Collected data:
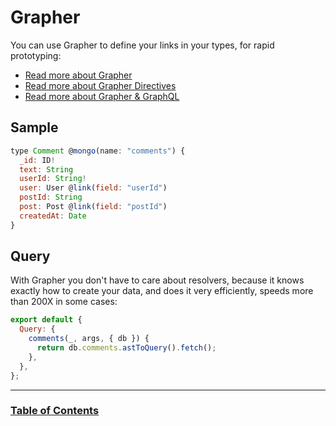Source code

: # Grapher

You can use Grapher to define your links in your types, for rapid prototyping:

- [Read more about Grapher](https://github.com/cult-of-coders/grapher)
- [Read more about Grapher Directives](https://github.com/cult-of-coders/grapher-schema-directives)
- [Read more about Grapher & GraphQL](https://github.com/cult-of-coders/grapher/blob/master/docs/graphql.md)

## Sample

```js
type Comment @mongo(name: "comments") {
  _id: ID!
  text: String
  userId: String!
  user: User @link(field: "userId")
  postId: String
  post: Post @link(field: "postId")
  createdAt: Date
}
```

## Query

With Grapher you don't have to care about resolvers, because it knows exactly
how to create your data, and does it very efficiently, speeds more than 200X in some cases:

```js
export default {
  Query: {
    comments(_, args, { db }) {
      return db.comments.astToQuery().fetch();
    },
  },
};
```

---

### [Table of Contents](index.md)
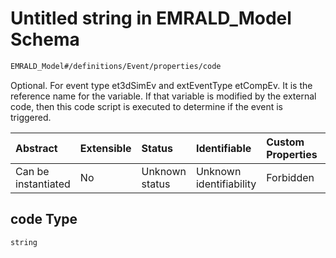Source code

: # Untitled string in EMRALD_Model Schema

```txt
EMRALD_Model#/definitions/Event/properties/code
```

Optional. For event type et3dSimEv and extEventType etCompEv. It is the reference name for the variable. If that variable is modified by the external code, then this code script is executed to determine if the event is triggered.

| Abstract            | Extensible | Status         | Identifiable            | Custom Properties | Additional Properties | Access Restrictions | Defined In                                                                                                    |
| :------------------ | :--------- | :------------- | :---------------------- | :---------------- | :-------------------- | :------------------ | :------------------------------------------------------------------------------------------------------------ |
| Can be instantiated | No         | Unknown status | Unknown identifiability | Forbidden         | Allowed               | none                | [EMRALD_JsonSchemaV3_0.json*](../../../../../Emrald-UI/out/EMRALD_JsonSchemaV3_0.json "open original schema") |

## code Type

`string`
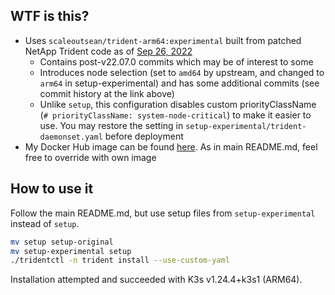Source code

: ## WTF is this?

- Uses `scaleoutsean/trident-arm64:experimental` built from patched NetApp Trident code as of [Sep 26, 2022](https://github.com/NetApp/trident/tree/2451037d57cad6a5146fc75b615505daa1c1b57b)
  - Contains post-v22.07.0 commits which may be of interest to some
  - Introduces node selection (set to `amd64` by upstream, and changed to `arm64` in setup-experimental) and has some additional commits (see commit history at the link above)
  - Unlike `setup`, this configuration disables custom priorityClassName (`# priorityClassName: system-node-critical`) to make it easier to use. You may restore the setting in `setup-experimental/trident-daemonset.yaml` before deployment
- My Docker Hub image can be found [here](https://hub.docker.com/layers/scaleoutsean/trident-arm64/experimental/images/sha256-1c8b00f288a04d3bbb34f9b3375056fde3378416e11f7d3fbe11c380ff9dda5e?context=explore). As in main README.md, feel free to override with own image

## How to use it

Follow the main README.md, but use setup files from `setup-experimental` instead of `setup`.

```sh
mv setup setup-original
mv setup-experimental setup
./tridentctl -n trident install --use-custom-yaml 
```

Installation attempted and succeeded with K3s v1.24.4+k3s1 (ARM64).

WHAT TO PRODUCE: Reproduce the data above word for word from its first line through the line that holds "Extensible | Status", both ends included; skip pictures.

SOLUTION FOR THIS TASK:
Source code

: # Grapher

You can use Grapher to define your links in your types, for rapid prototyping:

- [Read more about Grapher](https://github.com/cult-of-coders/grapher)
- [Read more about Grapher Directives](https://github.com/cult-of-coders/grapher-schema-directives)
- [Read more about Grapher & GraphQL](https://github.com/cult-of-coders/grapher/blob/master/docs/graphql.md)

## Sample

```js
type Comment @mongo(name: "comments") {
  _id: ID!
  text: String
  userId: String!
  user: User @link(field: "userId")
  postId: String
  post: Post @link(field: "postId")
  createdAt: Date
}
```

## Query

With Grapher you don't have to care about resolvers, because it knows exactly
how to create your data, and does it very efficiently, speeds more than 200X in some cases:

```js
export default {
  Query: {
    comments(_, args, { db }) {
      return db.comments.astToQuery().fetch();
    },
  },
};
```

---

### [Table of Contents](index.md)
Source code

: # Untitled string in EMRALD_Model Schema

```txt
EMRALD_Model#/definitions/Event/properties/code
```

Optional. For event type et3dSimEv and extEventType etCompEv. It is the reference name for the variable. If that variable is modified by the external code, then this code script is executed to determine if the event is triggered.

| Abstract            | Extensible | Status         | Identifiable            | Custom Properties | Additional Properties | Access Restrictions | Defined In                                                                                                    |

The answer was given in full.